SAFe VS Platform Engineering

I know this is a very opinionated topic and "agile coaches" everywhere are ready to fight, so I'll try to keep it short making clear this is based just on my experience and on discussions with other engineers and managers in different companies and levels.

We’re a team of Scaled Agile SRE,
Working together to deliver quality,
Breaking down silos and communication gaps,
We’re on a mission to make sure nothing lacks.
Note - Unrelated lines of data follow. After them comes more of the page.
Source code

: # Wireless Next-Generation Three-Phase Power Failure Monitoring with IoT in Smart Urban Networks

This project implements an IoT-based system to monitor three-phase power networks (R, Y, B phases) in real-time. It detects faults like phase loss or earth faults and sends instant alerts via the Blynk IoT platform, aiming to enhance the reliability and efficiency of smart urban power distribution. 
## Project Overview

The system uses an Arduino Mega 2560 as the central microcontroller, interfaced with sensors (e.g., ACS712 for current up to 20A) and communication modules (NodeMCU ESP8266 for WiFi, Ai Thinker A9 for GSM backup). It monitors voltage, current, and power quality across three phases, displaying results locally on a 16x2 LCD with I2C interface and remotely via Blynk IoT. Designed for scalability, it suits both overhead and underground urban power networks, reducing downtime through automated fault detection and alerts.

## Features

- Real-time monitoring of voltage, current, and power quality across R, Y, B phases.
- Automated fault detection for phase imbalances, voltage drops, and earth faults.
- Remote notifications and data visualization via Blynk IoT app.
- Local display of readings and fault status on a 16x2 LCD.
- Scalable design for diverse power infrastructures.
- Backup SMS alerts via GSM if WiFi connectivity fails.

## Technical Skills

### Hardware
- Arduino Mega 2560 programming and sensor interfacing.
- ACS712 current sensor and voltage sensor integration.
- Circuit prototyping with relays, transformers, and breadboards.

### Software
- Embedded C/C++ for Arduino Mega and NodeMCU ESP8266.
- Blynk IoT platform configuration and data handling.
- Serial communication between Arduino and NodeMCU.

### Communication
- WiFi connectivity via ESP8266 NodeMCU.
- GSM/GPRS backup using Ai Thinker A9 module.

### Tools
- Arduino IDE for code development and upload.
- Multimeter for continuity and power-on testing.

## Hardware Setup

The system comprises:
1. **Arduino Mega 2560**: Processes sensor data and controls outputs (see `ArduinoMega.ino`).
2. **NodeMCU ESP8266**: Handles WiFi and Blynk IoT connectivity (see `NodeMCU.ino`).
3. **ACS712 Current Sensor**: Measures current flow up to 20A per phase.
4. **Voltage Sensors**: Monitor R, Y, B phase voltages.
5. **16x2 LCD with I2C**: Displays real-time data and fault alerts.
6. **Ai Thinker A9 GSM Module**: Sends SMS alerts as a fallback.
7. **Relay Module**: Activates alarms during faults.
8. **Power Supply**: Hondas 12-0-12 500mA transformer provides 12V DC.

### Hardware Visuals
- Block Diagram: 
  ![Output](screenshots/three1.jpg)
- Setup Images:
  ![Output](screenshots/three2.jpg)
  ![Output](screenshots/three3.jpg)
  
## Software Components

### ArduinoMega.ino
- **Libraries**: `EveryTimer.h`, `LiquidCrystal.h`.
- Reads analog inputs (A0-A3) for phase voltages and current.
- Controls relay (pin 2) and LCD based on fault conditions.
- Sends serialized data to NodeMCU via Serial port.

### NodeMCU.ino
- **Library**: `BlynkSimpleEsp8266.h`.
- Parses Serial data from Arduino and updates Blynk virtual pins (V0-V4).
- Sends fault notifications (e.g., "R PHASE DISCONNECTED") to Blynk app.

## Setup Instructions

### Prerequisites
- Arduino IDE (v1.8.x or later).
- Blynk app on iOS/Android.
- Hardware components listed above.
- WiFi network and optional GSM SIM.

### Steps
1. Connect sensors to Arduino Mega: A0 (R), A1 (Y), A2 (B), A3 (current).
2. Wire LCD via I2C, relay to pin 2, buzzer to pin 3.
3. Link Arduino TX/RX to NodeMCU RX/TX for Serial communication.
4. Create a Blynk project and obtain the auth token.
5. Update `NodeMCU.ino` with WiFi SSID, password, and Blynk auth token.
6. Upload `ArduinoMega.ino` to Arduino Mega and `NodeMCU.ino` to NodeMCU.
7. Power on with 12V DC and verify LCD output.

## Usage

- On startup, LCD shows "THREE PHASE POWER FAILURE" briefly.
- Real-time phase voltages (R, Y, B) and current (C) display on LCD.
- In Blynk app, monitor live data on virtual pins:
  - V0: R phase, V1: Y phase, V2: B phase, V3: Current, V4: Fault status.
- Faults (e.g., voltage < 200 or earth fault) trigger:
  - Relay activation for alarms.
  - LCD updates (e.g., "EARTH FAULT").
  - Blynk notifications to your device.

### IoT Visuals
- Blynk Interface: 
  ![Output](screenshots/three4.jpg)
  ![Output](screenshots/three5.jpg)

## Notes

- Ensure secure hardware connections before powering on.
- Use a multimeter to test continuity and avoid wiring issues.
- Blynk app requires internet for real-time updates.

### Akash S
We follow the SAFe framework to a tee,
With its ARTs and PI planning, we’re not so free,
To deliver value in every sprint,
Continuous delivery is our mint.

Chorus:
Scaled Agile and SRE,
Together we achieve,
Quality and speed,
We’re the dream team.

We prioritize work and plan ahead,
Collaborate and ensure nothing’s left unsaid,
We monitor, measure, and analyze,
Our systems to avoid any surprise.

Chorus

We take ownership and accountability,
To deliver value with reliability.

Chorus

So when you need to deliver at scale,
You know who to call and who won’t fail,
Scaled Agile SRE,
Together we’re the ultimate recipe.

ChatGPT4 & me

To not make this post too verbose I’ll try to focus only on two points that I find paramount in a SRE team living in a Scaled Agile framework (SAFe) with a Kanban style approach: capacity planning and value flow.

Capacity

What is your definition of capacity?

Most of the teams don’t ask this simple question to themselves and then struggle for months to give a better planning. Is that the sum of our hours per day? Or is it calculated based on each one capacity after removing the average amount of support, maintenance, security fixes and operations emergencies?

While learning to drive, in general but even more for a motorcycle, you’re introduced to the paradoxical concept of “expect the unexpected!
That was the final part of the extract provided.